While there are many islands in the Caribbean that were or still are owned by the French, St. Martin certainly has the best French food, as it’s been named the French culinary capital of the Caribbean many times. The escargot is just as good as what you would get in France itself, and I was even able to track down a late night crepe stand.
Seriously, I didn’t think an authentic croque monsieur or salad niçoise could get any better until I ate one on the beach.
With all the beautiful views, St. Martin is also ideal for picnicking. Buy yourself a baguette, some cheese and wine (which can all be found for cheap in any of the convenience stores), and find a good spot to watch the sunset. Best happy hour ever.
2. There are so many different cultures.
Though St. Martin is still owned by the French and the Dutch (they each own half the island), there’s a very rich Caribbean culture as well. For authentic Caribbean food, go to one of the local restaurants, called “lolos,” for dinner. You’ll see them grilling up fresh shrimp, fish and ribs right in front of you.
With all the homemade sides to choose from, like fried plantains, rice and potato salad, these restaurants feel like you’re eating dinner in someone’s home.
St. Martin also has strong Creole influences, and you’ll see many restaurants boasting authentic Creole cuisine as you walk through the streets. If you’ve never had Creole food before, definitely give it a try. I tried traditional stewed goat and it was so flavorful and tender.
3. It’s ideal for island-hopping.
St. Martin is close to two other islands: St. Bart’s (also French) and Anguilla (British). It’s super easy to take day trips to either of them via ferry. I spent a day in St. Bart’s and stopped for a cheeseburger at the famous Le Select, which is rumored to be the inspiration for Jimmy Buffet’s “Cheeseburger in Paradise.”
Be warned: This was also probably the cheapest meal you could get on the island (I mean, the Kardashians vacation there for a reason).
4. It’s basically a tropical version of Europe.

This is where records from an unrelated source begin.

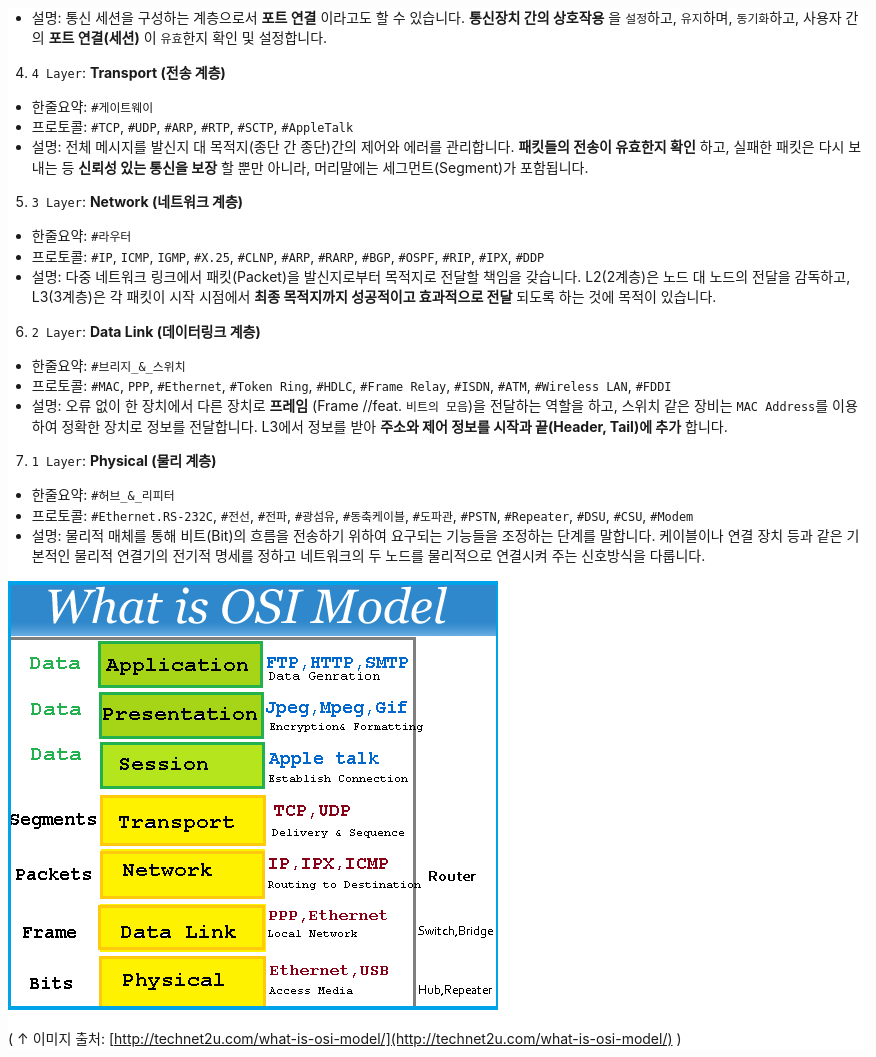  - 설명: 통신 세션을 구성하는 계층으로서 **포트 연결** 이라고도 할 수 있습니다. **통신장치 간의 상호작용** 을 `설정`하고, `유지`하며, `동기화`하고, 사용자 간의 **포트 연결(세션)** 이 `유효`한지 확인 및 설정합니다.
4. `4 Layer`: **Transport (전송 계층)**
 - 한줄요약: `#게이트웨이`
 - 프로토콜: `#TCP`, `#UDP`, `#ARP`, `#RTP`, `#SCTP`, `#AppleTalk`
 - 설명: 전체 메시지를 발신지 대 목적지(종단 간 종단)간의 제어와 에러를 관리합니다. **패킷들의 전송이 유효한지 확인** 하고, 실패한 패킷은 다시 보내는 등 **신뢰성 있는 통신을 보장** 할 뿐만 아니라, 머리말에는 세그먼트(Segment)가 포함됩니다.
5. `3 Layer`: **Network (네트워크 계층)**
 - 한줄요약: `#라우터`
 - 프로토콜: `#IP`, `ICMP`, `IGMP`, `#X.25`, `#CLNP`, `#ARP`, `#RARP`, `#BGP`, `#OSPF`, `#RIP`, `#IPX`, `#DDP`
 - 설명: 다중 네트워크 링크에서 패킷(Packet)을 발신지로부터 목적지로 전달할 책임을 갖습니다. L2(2계층)은 노드 대 노드의 전달을 감독하고, L3(3계층)은 각 패킷이 시작 시점에서 **최종 목적지까지 성공적이고 효과적으로 전달** 되도록 하는 것에 목적이 있습니다.
6. `2 Layer`: **Data Link (데이터링크 계층)**
 - 한줄요약: `#브리지_&_스위치`
 - 프로토콜: `#MAC`, `PPP`, `#Ethernet`, `#Token Ring`, `#HDLC`, `#Frame Relay`, `#ISDN`, `#ATM`, `#Wireless LAN`, `#FDDI`
 - 설명: 오류 없이 한 장치에서 다른 장치로 **프레임** (Frame //feat. `비트의 모음`)을 전달하는 역할을 하고, 스위치 같은 장비는 `MAC Address`를 이용하여 정확한 장치로 정보를 전달합니다. L3에서 정보를 받아 **주소와 제어 정보를 시작과 끝(Header, Tail)에 추가** 합니다.
7. `1 Layer`: **Physical (물리 계층)**
 - 한줄요약: `#허브_&_리피터`
 - 프로토콜: `#Ethernet.RS-232C`, `#전선`, `#전파`, `#광섬유`, `#동축케이블`, `#도파관`, `#PSTN`, `#Repeater`, `#DSU`, `#CSU`, `#Modem`
 - 설명: 물리적 매체를 통해 비트(Bit)의 흐름을 전송하기 위하여 요구되는 기능들을 조정하는 단계를 말합니다. 케이블이나 연결 장치 등과 같은 기본적인 물리적 연결기의 전기적 명세를 정하고 네트워크의 두 노드를 물리적으로 연결시켜 주는 신호방식을 다룹니다.

![What_is_OSI_Model](What_is_OSI_Model.png)

( ↑ 이미지 출처: [http://technet2u.com/what-is-osi-model/](http://technet2u.com/what-is-osi-model/) )
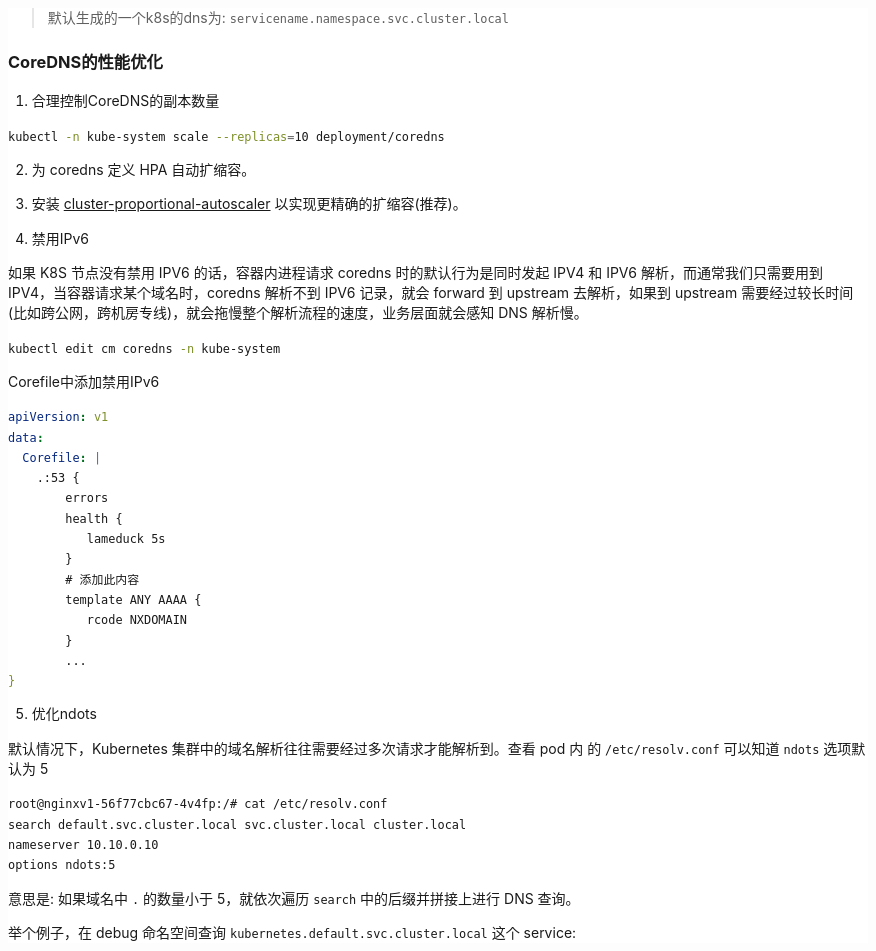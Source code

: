 > 默认生成的一个k8s的dns为: `servicename.namespace.svc.cluster.local`

### CoreDNS的性能优化

1. 合理控制CoreDNS的副本数量

```bash
kubectl -n kube-system scale --replicas=10 deployment/coredns
```

2. 为 coredns 定义 HPA 自动扩缩容。

3. 安装 [cluster-proportional-autoscaler](https://github.com/kubernetes-sigs/cluster-proportional-autoscaler) 以实现更精确的扩缩容(推荐)。

4. 禁用IPv6

如果 K8S 节点没有禁用 IPV6 的话，容器内进程请求 coredns 时的默认行为是同时发起 IPV4 和 IPV6 解析，而通常我们只需要用到 IPV4，当容器请求某个域名时，coredns 解析不到 IPV6 记录，就会 forward 到 upstream 去解析，如果到 upstream 需要经过较长时间(比如跨公网，跨机房专线)，就会拖慢整个解析流程的速度，业务层面就会感知 DNS 解析慢。

```bash
kubectl edit cm coredns -n kube-system
```

Corefile中添加禁用IPv6

```yaml
apiVersion: v1
data:
  Corefile: |
    .:53 {
        errors
        health {
           lameduck 5s
        }
        # 添加此内容
        template ANY AAAA {
           rcode NXDOMAIN
        }
        ...
}
```

5. 优化ndots

默认情况下，Kubernetes 集群中的域名解析往往需要经过多次请求才能解析到。查看 pod 内 的 `/etc/resolv.conf` 可以知道 `ndots` 选项默认为 5

```bash
root@nginxv1-56f77cbc67-4v4fp:/# cat /etc/resolv.conf 
search default.svc.cluster.local svc.cluster.local cluster.local
nameserver 10.10.0.10
options ndots:5
```

意思是: 如果域名中 `.` 的数量小于 5，就依次遍历 `search` 中的后缀并拼接上进行 DNS 查询。

举个例子，在 debug 命名空间查询 `kubernetes.default.svc.cluster.local` 这个 service:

St. Martin not only offers amazing French food, but food from other European cultures as well. Many European chefs have relocated to the island to start their own restaurants (retirement goals?), so whatever type of food you’re eating, you know it will always be good.
If you get tired of eating French food everyday (is that even possible?), you can find authentic Spanish tapas (sangria included) or really great Italian food as well. I had the best tortellini I’ve ever had in my life while in St. Martin (although I admit I haven’t been to Italy yet). The pizzas and panini were also as good as any you’ll get in Europe.
If you’re really into the whole coffee ritual that Europe does, never fear. You can still have the European café experience on St. Martin, with the added bonus of sitting on the beach. Definitely order an iced coffee though, as a hot espresso really isn’t enjoyable in the island heat.
5. Caribbean drank.
Like Europe, there’s plenty of cheap alcohol in St. Martin, if you know what to order. The Caribbean has plenty of its own beer brands, such as Carib, Presidente, and Red Stripe, of course.
The best alcohol in St. Martin, however, is hands down the Guavaberry Rum, manufactured right there on the Dutch side of the island. Try it in a daiquiri and you’ll never go back to basic strawberry again.